In the face of a dwindling population and shrinking tax base, Iowa lawmakers doubled down on tax cuts this year, and also passed a measure calling for a constitutional amendment to require any state income tax to be a single rate.

Anne Discher, executive director of Common Good Iowa, said lawmakers chose to cut taxes despite the state's growing economic demands like funding Educational Savings Accounts, which allow parents to use public education dollars to pay for private school.

"I understand that in a vacuum, tax cuts can sound pretty good to folks," Discher acknowledged. "But when you really have a serious conversation about trade-offs, the popularity of tax cuts is a lot less clear-cut."

Lawmakers also passed a cluster of bills to accelerate cuts in the state income tax rate from 3.9% to 3.8%, which Discher argued will have long-term economic effects.
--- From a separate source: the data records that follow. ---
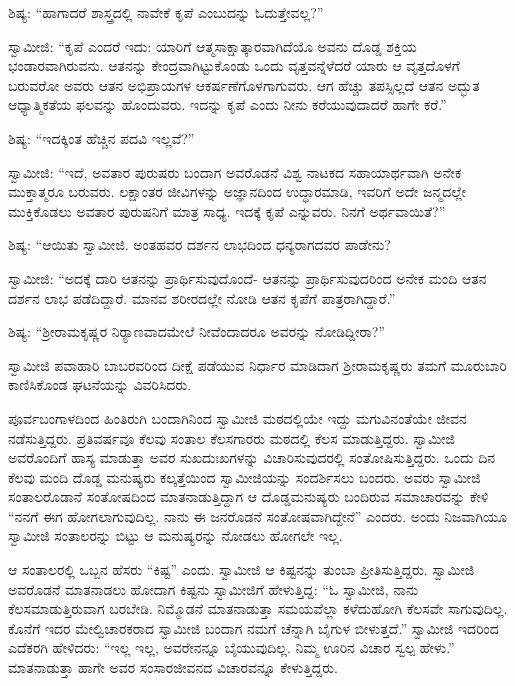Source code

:  ಶಿಷ್ಯ: “ಹಾಗಾದರೆ ಶಾಸ್ತ್ರದಲ್ಲಿ ನಾವೇಕೆ ಕೃಪೆ ಎಂಬುದನ್ನು ಓದುತ್ತೇವಲ್ಲ?” 

 ಸ್ವಾಮೀಜಿ: “ಕೃಪೆ ಎಂದರೆ ಇದು: ಯಾರಿಗೆ ಆತ್ಮಸಾಕ್ಷಾತ್ಕಾರವಾಗಿದೆಯೊ ಅವನು ದೊಡ್ಡ ಶಕ್ತಿಯ ಭಂಡಾರವಾಗಿರುವನು. ಆತನನ್ನು ಕೇಂದ್ರವಾಗಿಟ್ಟುಕೊಂಡು ಒಂದು ವೃತ್ತವನ್ನೆಳೆದರೆ ಯಾರು ಆ ವೃತ್ತದೊಳಗೆ ಬರುವರೋ ಅವರು ಆತನ ಅಭಿಪ್ರಾಯಗಳ ಆಕರ್ಷಣೆಗೊಳಗಾಗುವರು. ಆಗ ಹೆಚ್ಚು ತಪಸ್ಸಿಲ್ಲದೆ ಆತನ ಅದ್ಭುತ ಆಧ್ಯಾತ್ಮಿಕತೆಯ ಫಲವನ್ನು ಹೊಂದುವರು. ಇದನ್ನು ಕೃಪೆ ಎಂದು ನೀನು ಕರೆಯುವುದಾದರೆ ಹಾಗೇ ಕರೆ.” 

 ಶಿಷ್ಯ: “ಇದಕ್ಕಿಂತ ಹೆಚ್ಚಿನ ಪದವಿ ಇಲ್ಲವೆ?” 

 ಸ್ವಾಮೀಜಿ: “ಇದೆ, ಅವತಾರ ಪುರುಷರು ಬಂದಾಗ ಅವರೊಡನೆ ವಿಶ್ವ ನಾಟಕದ ಸಹಾಯಾರ್ಥವಾಗಿ ಅನೇಕ ಮುಕ್ತಾತ್ಮರೂ ಬರುವರು. ಲಕ್ಷಾಂತರ ಜೀವಿಗಳನ್ನು ಅಜ್ಞಾನದಿಂದ ಉದ್ಧಾರಮಾಡಿ, ಇವರಿಗೆ ಅದೇ ಜನ್ಮದಲ್ಲೇ ಮುಕ್ತಿಕೊಡಲು ಅವತಾರ ಪುರುಷನಿಗೆ ಮಾತ್ರ ಸಾಧ್ಯ. ಇದಕ್ಕೆ ಕೃಪೆ ಎನ್ನುವರು. ನಿನಗೆ ಅರ್ಥವಾಯಿತೆ?” 

 ಶಿಷ್ಯ: “ಆಯಿತು ಸ್ವಾಮೀಜಿ. ಅಂತಹವರ ದರ್ಶನ ಲಾಭದಿಂದ ಧನ್ಯರಾಗದವರ ಪಾಡೇನು? 

 ಸ್ವಾಮೀಜಿ: “ಅದಕ್ಕೆ ದಾರಿ ಆತನನ್ನು ಪ್ರಾರ್ಥಿಸುವುದೊಂದೆ- ಆತನನ್ನು ಪ್ರಾರ್ಥಿಸುವುದರಿಂದ ಅನೇಕ ಮಂದಿ ಆತನ ದರ್ಶನ ಲಾಭ ಪಡೆದಿದ್ದಾರೆ. ಮಾನವ ಶರೀರದಲ್ಲೇ ನೋಡಿ ಆತನ ಕೃಪೆಗೆ ಪಾತ್ರರಾಗಿದ್ದಾರೆ.” 

 ಶಿಷ್ಯ: “ಶ‍್ರೀರಾಮಕೃಷ್ಣರ ನಿರ‍್ಯಾಣವಾದಮೇಲೆ ನೀವೆಂದಾದರೂ ಅವರನ್ನು ನೋಡಿದ್ದೀರಾ?” 

 ಸ್ವಾಮೀಜಿ ಪವಾಹಾರಿ ಬಾಬರವರಿಂದ ದೀಕ್ಷೆ ಪಡೆಯುವ ನಿರ್ಧಾರ ಮಾಡಿದಾಗ ಶ‍್ರೀರಾಮಕೃಷ್ಣರು ತಮಗೆ ಮೂರುಬಾರಿ ಕಾಣಿಸಿಕೊಂಡ ಘಟನೆಯನ್ನು ವಿವರಿಸಿದರು. 

\delimiter

 ಪೂರ್ವಬಂಗಾಳದಿಂದ ಹಿಂತಿರುಗಿ ಬಂದಾಗಿನಿಂದ ಸ್ವಾಮೀಜಿ ಮಠದಲ್ಲಿಯೇ ಇದ್ದು ಮಗುವಿನಂತೆಯೇ ಜೀವನ ನಡೆಸುತ್ತಿದ್ದರು. ಪ್ರತಿವರ್ಷವೂ ಕೆಲವು ಸಂತಾಲ ಕೆಲಸಗಾರರು ಮಠದಲ್ಲಿ ಕೆಲಸ ಮಾಡುತ್ತಿದ್ದರು. ಸ್ವಾಮೀಜಿ ಅವರೊಂದಿಗೆ ಹಾಸ್ಯ ಮಾಡುತ್ತಾ ಅವರ ಸುಖದುಃಖಗಳನ್ನು ವಿಚಾರಿಸುವುದರಲ್ಲಿ ಸಂತೋಷಿಸುತ್ತಿದ್ದರು. ಒಂದು ದಿನ ಕೆಲವು ಮಂದಿ ದೊಡ್ಡ ಮನುಷ್ಯರು ಕಲ್ಕತ್ತೆಯಿಂದ ಸ್ವಾಮೀಜಿಯನ್ನು ಸಂದರ್ಶಿಸಲು ಬಂದರು. ಅವರು ಸ್ವಾಮೀಜಿ ಸಂತಾಲರೊಡಾನೆ ಸಂತೋಷದಿಂದ ಮಾತನಾಡುತ್ತಿದ್ದಾಗ ಆ ದೊಡ್ಡಮನುಷ್ಯರು ಬಂದಿರುವ ಸಮಾಚಾರವನ್ನು ಕೇಳಿ “ನನಗೆ ಈಗ ಹೋಗಲಾಗುವುದಿಲ್ಲ. ನಾನು ಈ ಜನರೊಡನೆ ಸಂತೋಷವಾಗಿದ್ದೇನೆ” ಎಂದರು. ಅಂದು ನಿಜವಾಗಿಯೂ ಸ್ವಾಮೀಜಿ ಸಂತಾಲರನ್ನು ಬಿಟ್ಟು ಆ ಮನುಷ್ಯರನ್ನು ನೋಡಲು ಹೋಗಲೇ ಇಲ್ಲ. 

 ಆ ಸಂತಾಲರಲ್ಲಿ ಒಬ್ಬನ ಹೆಸರು “ಕಿಷ್ಟ” ಎಂದು. ಸ್ವಾಮೀಜಿ ಆ ಕಿಷ್ಟನನ್ನು ತುಂಬಾ ಪ್ರೀತಿಸುತ್ತಿದ್ದರು. ಸ್ವಾಮೀಜಿ ಅವರೊಡನೆ ಮಾತನಾಡಲು ಹೋದಾಗ ಕಿಷ್ಟನು ಸ್ವಾಮೀಜಿಗೆ ಹೇಳುತ್ತಿದ್ದ: “ಓ ಸ್ವಾಮೀಜಿ, ನಾನು ಕೆಲಸಮಾಡುತ್ತಿರುವಾಗ ಬರಬೇಡಿ. ನಿಮ್ಮೊಡನೆ ಮಾತನಾಡುತ್ತಾ ಸಮಯವೆಲ್ಲಾ ಕಳೆದುಹೋಗಿ ಕೆಲಸವೇ ಸಾಗುವುದಿಲ್ಲ. ಕೊನೆಗೆ ಇದರ ಮೇಲ್ವಿಚಾರಕರಾದ ಸ್ವಾಮೀಜಿ ಬಂದಾಗ ನಮಗೆ ಚೆನ್ನಾಗಿ ಬೈಗುಳ ಬೀಳುತ್ತದೆ.” ಸ್ವಾಮೀಜಿ ಇದರಿಂದ ಎದೆಕರಗಿ ಹೇಳಿದರು: “ಇಲ್ಲ ಇಲ್ಲ, ಅವರೇನನ್ನೂ ಬೈಯುವುದಿಲ್ಲ. ನಿಮ್ಮ ಊರಿನ ವಿಚಾರ ಸ್ವಲ್ಪ ಹೇಳು.” ಮಾತನಾಡುತ್ತಾ ಹಾಗೇ ಅವರ ಸಂಸಾರಜೀವನದ ವಿಚಾರವನ್ನೂ ಕೇಳುತ್ತಿದ್ದರು.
Supporters of the tax cut measures, including Gov. Kim Reynolds, have promised more fiscal austerity.

The deeper tax cuts mean an average reduction of about $6 to someone in the bottom 20% of the income bracket, $402 for the middle 20%, and more than $20,000 for someone making more than $1.5 million a year. Lawmakers said they plan to cover the tax cuts with Iowa's budget surplus, which Discher called shortsighted.

"The moment in which that's really going to impact services can be pushed out, right?" Discher noted. "But the thing about surpluses is they are one-time money, and you can't count on them in the long run. And so, when the surpluses are gone, we're going to be looking at a level of tax cuts that are really going to put a lot of important services at risk."

Discher contends implementing a flat-rate income tax would be regressive and hurt lower-income Iowans most. Supporters counter it would be more fair and efficient.